Sunday, May 16, 2010

greenwood

i refuse to be a product of my environment.

Thursday, May 13, 2010

flock

they came out in fleeting shadows
sweeping across his right side
then disappearing
like the film negative versions of ghosts
he'd just finished his cigarette
and finally motivated himself to
leave the car when they
emerged unexpectedly
he didn't even flinch
finally, he thought, as he lay there
bloody and bruised
savoring every last blow of
the chains and aluminum bats
and tire irons
finally, this is the intervention he'd hoped for
a barricade between him
and the two-storey house
no more than twenty feet away
that long trek he always dreaded

Wednesday, May 12, 2010

hesse: intellectual skittles

on my drove home from work, i stumbled upon a dark and familiar sky. to call it overcast, would be a broad generalization--and that's what i'm all about: broad generalizations, simplifying the world, finding a happy medium between the world i envision and the world as it is--a network of sensational ephemera. though, because i've found it important enough to write about it, it begs digging deeper.

what it mostly reminded me of--that is, my split-second assessment--was a memory from when i was younger. to this day, i'm not even sure if it really happened. as far as memories go, it's rather mundane--with all the marks of a dream. highly impressionistic and, like most memories from my youth, a perfect vignette in the bulging anthology of sensory information masquerading as linear history. i don't know why i remember the things i remember, but i do.

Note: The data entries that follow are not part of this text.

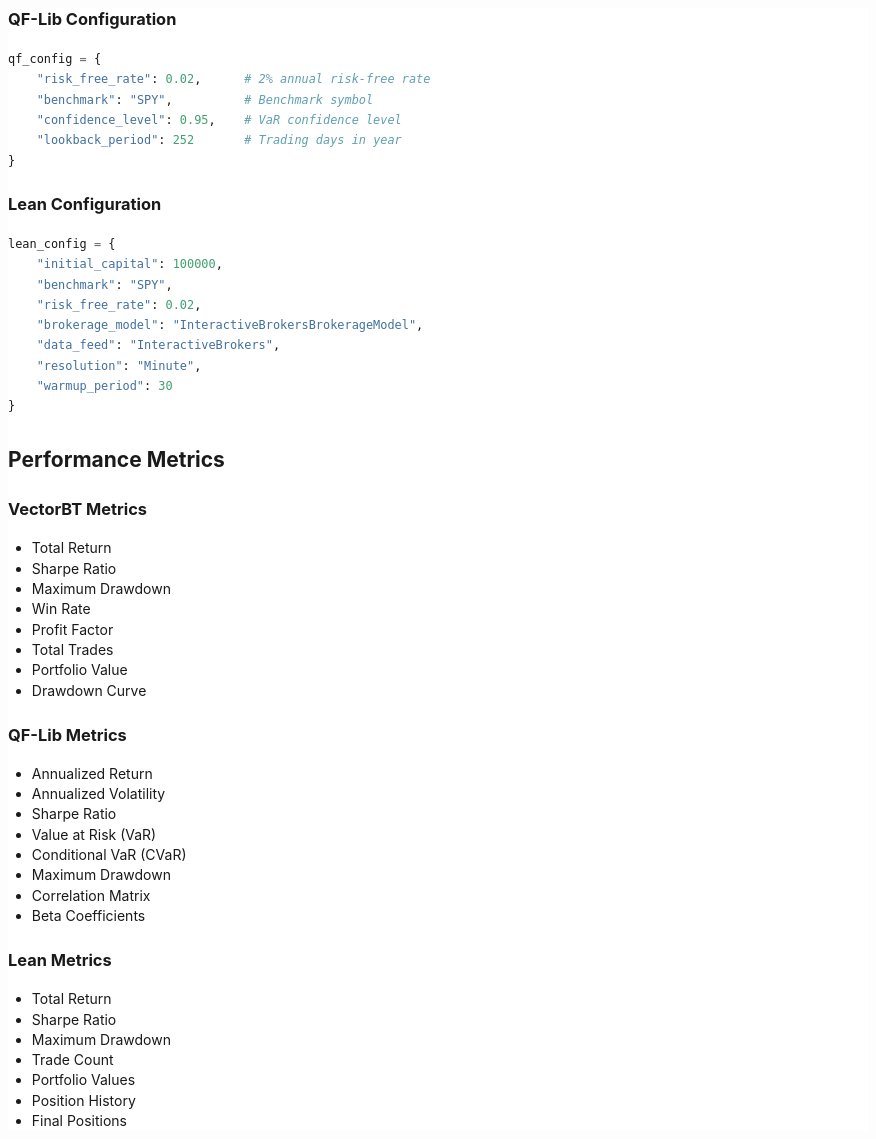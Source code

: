 ### QF-Lib Configuration
```python
qf_config = {
    "risk_free_rate": 0.02,      # 2% annual risk-free rate
    "benchmark": "SPY",          # Benchmark symbol
    "confidence_level": 0.95,    # VaR confidence level
    "lookback_period": 252       # Trading days in year
}
```

### Lean Configuration
```python
lean_config = {
    "initial_capital": 100000,
    "benchmark": "SPY",
    "risk_free_rate": 0.02,
    "brokerage_model": "InteractiveBrokersBrokerageModel",
    "data_feed": "InteractiveBrokers",
    "resolution": "Minute",
    "warmup_period": 30
}
```

## Performance Metrics

### VectorBT Metrics
- Total Return
- Sharpe Ratio
- Maximum Drawdown
- Win Rate
- Profit Factor
- Total Trades
- Portfolio Value
- Drawdown Curve

### QF-Lib Metrics
- Annualized Return
- Annualized Volatility
- Sharpe Ratio
- Value at Risk (VaR)
- Conditional VaR (CVaR)
- Maximum Drawdown
- Correlation Matrix
- Beta Coefficients

### Lean Metrics
- Total Return
- Sharpe Ratio
- Maximum Drawdown
- Trade Count
- Portfolio Values
- Position History
- Final Positions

anyway, the story goes like this:

the sky was overcast. nearly pitch-black, as if the day decided not to break. i remember being shuttled over to a companion elementary school and taking part in a mini-planetarium exhibit. i remember crawling on my hands and knees through a tent, through a maze of tunnels and the disembodied laughter of my fellow classmates. finally, in the center of it all was a seemingly infinite (there's no doubt in my mind that it was tall enough so that i couldn't reach it) and vast display of stars--like the real thing. i remember looking up at it and hearing a voice explaining to me typical trivial babble about the solar system--facts which only an idiot savant could ever commit to memory without the proper influence of experience. from there, i can remember getting back on the bus and the sky still dark as before. in fact, the one thing that i always run back to in my mind, is the contrast between the artificial light indoors and the early morning pitch black sky outside. it was almost as if i'd never woken up that morning, that i'd somehow wandered into or dreamed my way to school. either way, it's the reason i'm obsessed with overcast skies today and things like dreams and feelings--the inexplicable qualities of experience. and that's exactly what the sky reminded me of today. being young and stupid. taking for granted a world that i would one day miss. a world that i am somehow bound to chase for the remainder of my days. i guess that's the way it goes with formative experiences. you can't appreciate them while their happening because it's their mystery that eventually inspires you to seek them out again or recreate their atmosphere. you have absolutely no idea at the time but one day it will be everything you actively pursue. you are the images you keep inside your head. and it's generally the most elusive ones, the ones that you could never, in a million years, thanks to chance or circumstance, hope to ever experience again that keep you chasing them.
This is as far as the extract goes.